Market perspective: Lions, tigers and Bear Stearns! Oh my!
CLARKONOMICS: The financial activities of the past weekend and the collapse of overseas stock markets highlight that the world has lost faith in U.S. markets, banks and brokerage houses. Bear Stearns -- a company not really familiar to most Americans -- lost 99% of its value, and the Federal Reserve worked all weekend to engineer JP Morgan's bailout purchase of the company using taxpayer money.
So what's going to happen next? No one knows. The Fed's moves have paradoxically been both not enough and too much. Our financial markets got into trouble bit by bit, with idiotic mortgage lending and other practices. Bear Stearns was involved in structuring, which is really like selling garbage with a bow on it. Here's an example: Say that Christa wants to buy a home. She goes to Clark's bank to borrow. Clark lends her the money, but he isn't sure she'll pay back the loan. So Clark turns around and sells off Christa's loan to Joel's brokerage house, which offers to pay 95 cents on the dollar. But Joel doesn't think Christa will pay either, so he bundles her loan with thousands of others like it and markets them to individual investors and big institutional investors. That, in a nutshell, is an explanation of the mortgage securities market. The individual loans became hot potatoes and people suddenly started getting burned.

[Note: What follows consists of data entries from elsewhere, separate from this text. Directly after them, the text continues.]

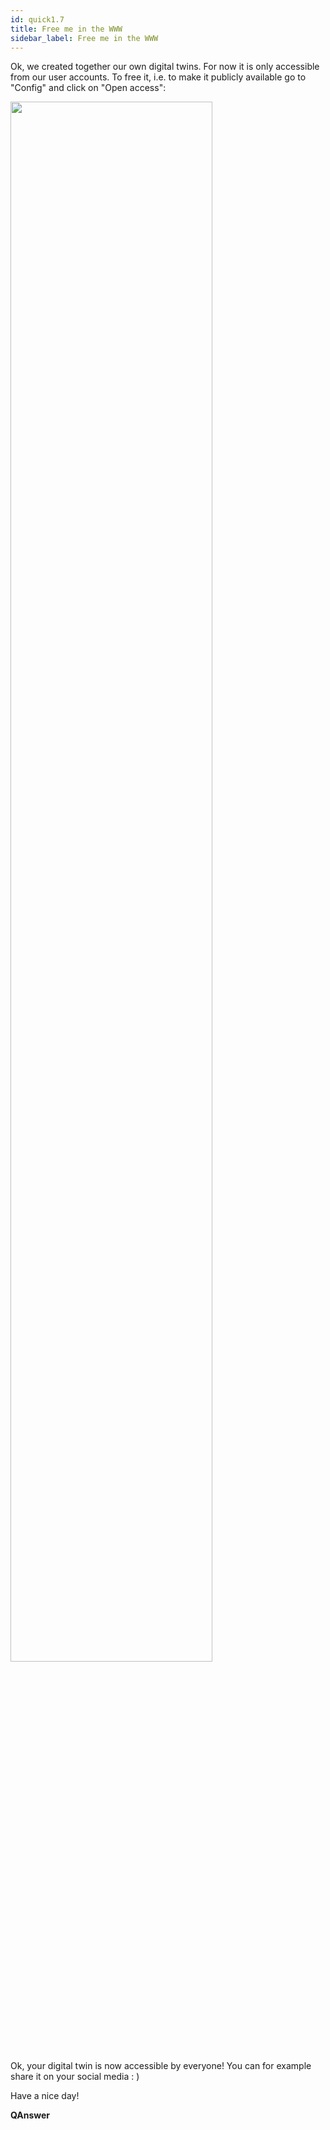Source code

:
 ```yaml
---
id: quick1.7
title: Free me in the WWW
sidebar_label: Free me in the WWW
---
```


Ok, we created together our own digital twins. For now it is only accessible from our user accounts.
To free it, i.e. to make it publicly available go to "Config" and click on "Open access":
 
<img src="/QA-ESWC2020/img/screenshots/quick/quick1.7.png" width="80%">
 
Ok, your digital twin is now accessible by everyone! You can for example share it on your social media : )

Have a nice day!

**QAnswer**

So here we are as Americans with excessive debt; a government taking on debt like crazy; and the Federal Reserve trying to pump money into the system, which sends the dollar into the toilet and starts a vicious circle. Consider this: People who don't use U.S. currency are not paying high gas prices. So why are we? Simply put, it now takes more U.S. dollars to buy the same barrel of oil thanks to the Fed devaluing our currency. If all this negativity sounds awful, realize that it's all part of capitalism. Relief will come, but it will be a very slow process.